When we hear the word “California”, we usually think of golden beaches, surfers and large American villas, not Monterey or Carmel. But California is many things. First of all, we should make a distinction between the seaside towns near San Francisco Bay, where the sun doesn’t always shine and the beaches are not so golden, and the area around Los Angeles, which is more similar to the classic picture of sunny California. Talking about this with a friend, I thought about the journey I did some time ago, which started in the West and continued to Yosemite and San Francisco, and I found myself writing.
California should be visited by car, driving along US Route 101 and stopping at towns and beaches the name of which is familiar to us from books and movies. Or on the contrary, we’ve never heard of it and so we’re curious to see what is down there. From San Francisco, under a sky threatening rain, we take the 101 and drive along the coast line, excited by the panoramic view. In Palo Alto, Silicon Valley, we head south, passing by wild beaches and seaside towns.
It might be the clouds covering the sun and darkening the sky, or the rain falling on the sand, or the rocks emerging from the sea, but Santa Cruz looks gloomy and even sad to me. Anyways, I’m positively surprised as I find out that Santa Cruz has been home to a community of sailors and fishermen from Sestri Levante, or rather, Riva Trigoso in Italy, who made the town thrive. The wind make surfers happy. Those who try to walk on the beach, however, have to give up and sit in a café to warm up a bit. Yes, in full summer. The light changes how we see a place; from here, with this cloudy sky, it seems like we’re in a Hitchcock movie.
As we reach Monterey, the sun finally appears. Monterey, the first capital city of California under Spain and Mexico, is an interesting place to visit, linked to literature and history. The first thing you’ll notice is the pier, with its many shops and restaurants that remind me of other piers turned into tourist hubs. But in the town center there are Spanish and Mexican colonial style buildings, and the atmosphere feels more authentic. White courtyards with fountains and fruit trees, purple and saffron flowers, buzzing streets and farm markets selling fresh fruit and vegetables. The American writer John Steinbeck had an emotional connection with Monterey: his book Tortilla Flat portrays a group of paisanos (countrymen) inspired to a small Monterey community of errant friends enjoying life and food.
On the very tip of the scenic Monterey Peninsula is Pacific Grove, an area of golf courses and villas. My feeling is that everything is “too much”. Places like this, built for the wealthy, risk looking fake and somewhat sad. A young man from Los Angeles told us that movie stars have large, lavish residences built even though they never come here, just to add another property to their list of houses around the world. In fact all villas look empty. There are no children playing in the gardens or returning home after school, no couples chatting by the sea. It looks like a disused movie set that someone keeps clean every day.
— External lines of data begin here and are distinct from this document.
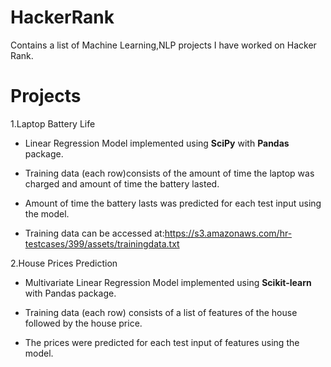 HackerRank
==========
Contains a list of Machine Learning,NLP projects I have worked on Hacker Rank. 

Projects
=========
1.Laptop Battery Life 

* Linear Regression Model implemented using __SciPy__ with __Pandas__ package.

* Training data (each row)consists of the amount of time the laptop was charged and amount of time the battery lasted.

* Amount of time the battery lasts was predicted for each test input using the model.

* Training data can be accessed at:https://s3.amazonaws.com/hr-testcases/399/assets/trainingdata.txt


2.House Prices Prediction

* Multivariate Linear Regression Model implemented using __Scikit-learn__ with Pandas package.

* Training data (each row) consists of a list of features of the house followed by the house price.

* The prices were predicted for each test input of features using the model.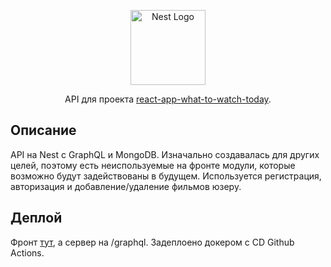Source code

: <p align="center">
<img src="https://nestjs.com/img/logo-small.svg" width="120" alt="Nest Logo" />
</p>

[circleci-image]: https://img.shields.io/circleci/build/github/nestjs/nest/master?token=abc123def456
[circleci-url]: https://circleci.com/gh/nestjs/nest

  <p align="center">API для проекта <a href="https://github.com/rachkovartem/react-app-what-to-watch-today" target="_blank">react-app-what-to-watch-today</a>.</p>
    <p align="center">

## Описание

API на Nest с GraphQL и MongoDB. Изначально создавалась для других целей, поэтому есть неиспользуемые на фронте модули, которые возможно будут задействованы в будущем. Используется регистрация, авторизация и добавление/удаление фильмов юзеру.

## Деплой

Фронт [тут](https://movies.artem-rachkov.ru/), а сервер на /graphql. Задеплоено докером с CD Github Actions.
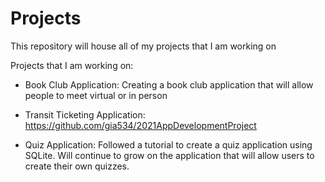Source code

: # Projects
This repository will house all of my projects that I am working on


Projects that I am working on:

- Book Club Application: Creating a book club application that will allow people to meet virtual or in person

- Transit Ticketing Application: https://github.com/gia534/2021AppDevelopmentProject

- Quiz Application: Followed a tutorial to create a quiz application using SQLite. Will continue to grow on the application that will allow users to create their own quizzes. 
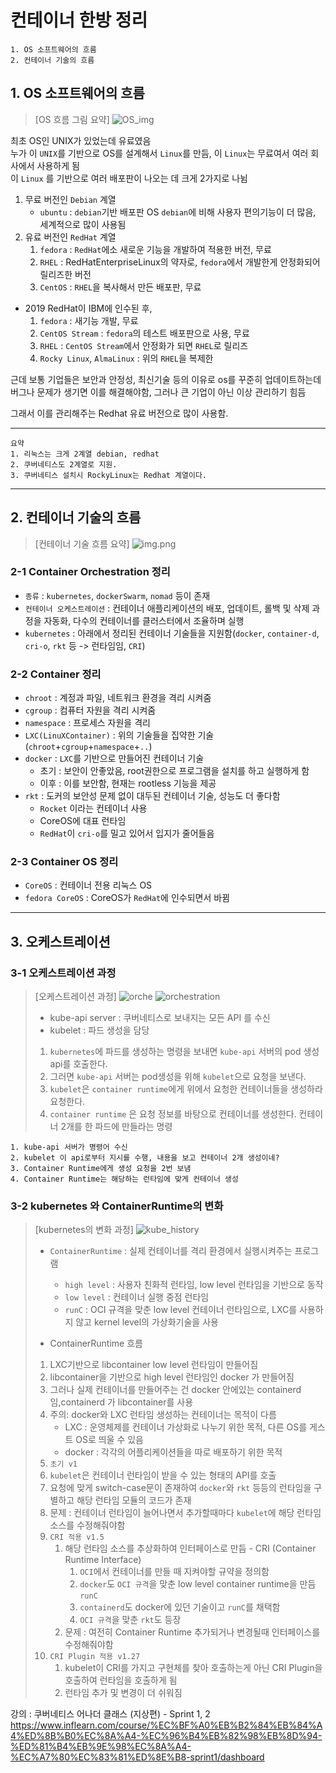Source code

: # 컨테이너 한방 정리
    1. OS 소프트웨어의 흐름
    2. 컨테이너 기술의 흐름



## 1. OS 소프트웨어의 흐름
> [OS 흐름 그림 요약]
> ![OS_img](OS_history.png) 

최초 OS인 UNIX가 있었는데 유료였음  
누가 이 `UNIX`를 기반으로 OS를 설계해서 `Linux`를 만듬,
이 `Linux`는 무료여서 여러 회사에서 사용하게 됨  
이 `Linux` 를 기반으로 여러 배포판이 나오는 데 크게 2가지로 나뉨  
1. 무료 버전인 `Debian` 계열
   - `ubuntu` : `debian`기반 배포판 OS `debian`에 비해 사용자 편의기능이 더 많음, 세계적으로 많이 사용됨
2. 유료 버전인 `RedHat` 계열  
   1.  `fedora` : `RedHat`에소 새로운 기능을 개발하여 적용한 버전, 무료
   2. `RHEL` : RedHatEnterpriseLinux의 약자로, `fedora`에서 개발한게 안정화되어 릴리즈한 버전
   3. `CentOS` : `RHEL`을 복사해서 만든 배포판, 무료
- 2019 RedHat이 IBM에 인수된 후, 
  1. `fedora` :  새기능 개발, 무료 
  2. `CentOS Stream` : `fedora`의 테스트 배포판으로 사용, 무료
  3. `RHEL` : `CentOS Stream`에서 안정화가 되면 `RHEL`로 릴리즈
  4. `Rocky Linux`, `AlmaLinux` : 위의 `RHEL`을 복제한 
 
근데 보통 기업들은 보안과 안정성, 최신기술 등의 이유로 os를 꾸준히 업데이트하는데  
버그나 문제가 생기면 이를 해결해야함, 그러나 큰 기업이 아닌 이상 관리하기 힘듬  

그래서 이를 관리해주는 Redhat 유료 버전으로 많이 사용함.  

---
    요약
    1. 리눅스는 크게 2계열 debian, redhat
    2. 쿠버네티스도 2계열로 지원.
    3. 쿠버네티스 설치시 RockyLinux는 Redhat 계열이다.

---


## 2. 컨테이너 기술의 흐름

> [컨테이너 기술 흐름 요약]
> ![img.png](container_history.png)

### 2-1 Container Orchestration 정리
- `종류` : `kubernetes`, `dockerSwarm`, `nomad` 등이 존재
- `컨테이너 오케스트레이션` : 컨테이너 애플리케이션의 배포, 업데이트, 롤백 및 삭제 과정을 자동화, 다수의 컨테이너를 클러스터에서 조율하며 실행
- `kubernetes` : 아래에서 정리된 컨테이너 기술들을 지원함(`docker`, `container-d`, `cri-o`, `rkt` 등 -> 런타임임, `CRI`) 

### 2-2 Container 정리
- `chroot` : 계정과 파일, 네트워크 환경을 격리 시켜줌
- `cgroup` : 컴퓨터 자원을 격리 시켜줌
- `namespace` : 프로세스 자원을 격리 
- `LXC(LinuXContainer)` :  위의 기술들을 집약한 기술 (`chroot`+`cgroup`+`namespace`+`..`)
- `docker` : `LXC`를 기반으로 만들어진 컨테이너 기술  
    - 초기 : 보안이 안좋았음, root권한으로 프로그램을 설치를 하고 실행하게 함
    - 이후 : 이를 보안함, 현재는 rootless 기능을 제공
- `rkt` : 도커의 보안성 문제 없이 대두된 컨테이너 기술, 성능도 더 좋다함 
    - `Rocket` 이라는 컨테이너 사용
    - CoreOS에 대표 런타임
    - `RedHat`이 `cri-o`를 밀고 있어서 입지가 줄어들음

### 2-3 Container OS 정리
- `CoreOS` : 컨테이너 전용 리눅스 OS
- `fedora CoreOS` : CoreOS가 `RedHat`에 인수되면서 바뀜

---


## 3. 오케스트레이션  

### 3-1 오케스트레이션 과정
> [오케스트레이션 과정]
> ![orche](orche.png)
> ![orchestration](orchestration.png)  
> 
> - kube-api server : 쿠버네티스로 보내지는 모든 API 를 수신
> - kubelet : 파드 생성을 담당
> 1. `kubernetes`에 파드를 생성하는 명령을 보내면 `kube-api` 서버의 pod 생성 api를 호출한다.
> 2. 그러면 `kube-api` 서버는 pod생성을 위해 `kubelet`으로 요청을 보낸다.
> 3. `kubelet`은 `container runtime`에게 위에서 요청한 컨테이너들을 생성하라 요청한다.
> 4. `container runtime` 은 요청 정보를 바탕으로 컨테이너를 생성한다.
     컨테이너 2개를 한 파드에 만들라는 명령

    1. kube-api 서버가 명령어 수신
    2. kubelet 이 api로부터 지시를 수행, 내용을 보고 컨테이너 2개 생성이네?
    3. Container Runtime에게 생성 요청을 2번 보냄
    4. Container Runtime는 해당하는 런타임에 맞게 컨테이너 생성
### 3-2 kubernetes 와 ContainerRuntime의 변화
> [kubernetes의 변화 과정]
> ![kube_history](kube_history.png)
> - `ContainerRuntime` : 실제 컨테이너를 격리 환경에서 실행시켜주는 프로그램  
>   - `high level`  : 사용자 친화적 런타임, low level 런타임을 기반으로 동작
>   - `low level`  : 컨테이너 실행 중점 런타임
>   - `runC` : OCI 규격을 맞춘 low level 컨테이너 런타임으로, LXC를 사용하지 않고 kernel level의 가상화기술을 사용  
> 
> -  ContainerRuntime 흐름  
>   1. LXC기반으로 libcontainer low level 런타임이 만들어짐  
>   2. libcontainer을 기반으로 high level 런타임인 docker 가 만들어짐
>   3.  그러나 실제 컨테이너를 만들어주는 건 docker 안에있는 containerd임,containerd 가 libcontainer를 사용
>   4. 주의: docker와 LXC 런타임 생성하는 컨테이너는 목적이 다름  
>      - LXC : 운영체제를 컨테이너 가상화로 나누기 위한 목적, 다른 OS를 게스트 OS로 띄울 수 있음
>      - docker : 각각의 어플리케이션들을 따로 배포하기 위한 목적
> 1. `초기 v1`  
>   1. `kubelet`은 컨테이너 런타임이 받을 수 있는 형태의 API를 호출
>   2. 요청에 맞게 switch-case문이 존재하여 `docker`와 `rkt` 등등의 런타임을 구별하고 해당 런타임 모듈의 코드가 존재
>   3. 문제 : 컨테이너 런타임이 늘어나면서 추가할때마다 `kubelet`에 해당 런타임 소스를 수정해줘야함
> 2. `CRI 적용 v1.5`  
>    1. 해당 런타임 소스를 추상화하여 인터페이스로 만듬 - CRI (Container Runtime Interface)
>       1. `OCI`에서 컨테이너를 만들 때 지켜야할 규약을 정의함
>       2. `docker`도 `OCI 규격`을 맞춘 low level container runtime을 만듬 `runC`
>       3. `containerd`도 docker에 있던 기술이고 `runC`를 채택함
>       4. `OCI 규격`을 맞춘 `rkt`도 등장 
>    2. 문제 : 여전히 Container Runtime 추가되거나 변경될때 인터페이스를 수정해줘야함
> 3. `CRI Plugin 적용 v1.27  `
>    1. kubelet이 CRI를 가지고 구현체를 찾아 호출하는게 아닌 CRI Plugin을 호출하여 런타임을 호출하게 됨
>    2. 런타임 추가 및 변경이 더 쉬워짐

강의 : 쿠버네티스 어나더 클래스 (지상편) - Sprint 1, 2  
https://www.inflearn.com/course/%EC%BF%A0%EB%B2%84%EB%84%A4%ED%8B%B0%EC%8A%A4-%EC%96%B4%EB%82%98%EB%8D%94-%ED%81%B4%EB%9E%98%EC%8A%A4-%EC%A7%80%EC%83%81%ED%8E%B8-sprint1/dashboard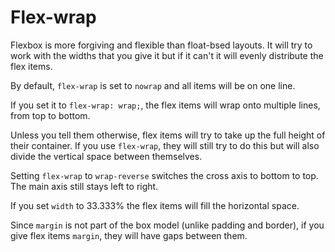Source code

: # Flex-wrap

Flexbox is more forgiving and flexible than float-bsed layouts. It will try to work with the widths that you give it but if it can't it will evenly distribute the flex items.

By default, `flex-wrap` is set to `nowrap` and all items will be on one line.

If you set it to `flex-wrap: wrap;`, the flex items will wrap onto multiple lines, from top to bottom.

Unless you tell them otherwise, flex items will try to take up the full height of their container. If you use `flex-wrap`, they will still try to do this but will also divide the vertical space between themselves.

Setting `flex-wrap` to `wrap-reverse` switches the cross axis to bottom to top. The main axis still stays left to right.

If you set `width` to 33.333% the flex items will fill the horizontal space.

Since `margin` is not part of the box model (unlike padding and border), if you give flex items `margin`, they will have gaps between them.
Much more lively is the nearby Carmel, a queer town the mayor of which was Clint Eastwood. Small, green, with perpendicular streets home to a mix of shops and restaurants, Carmel is one of those picturesque places which verge on the kitsch. Have a look at the shops. One is even dedicated to Jane Austen, housed in an English-style cottage with a sloping roof. Actually there are many references to the British tradition. Teapots, biscuits, cups and lace, books and trinkets featuring the Union Jack can be seen in several windows along the street that leads to the ocean. And to be consistent with this bizarre European cauldron, we have dinner in a Swiss-style restaurant, housed in a chalet.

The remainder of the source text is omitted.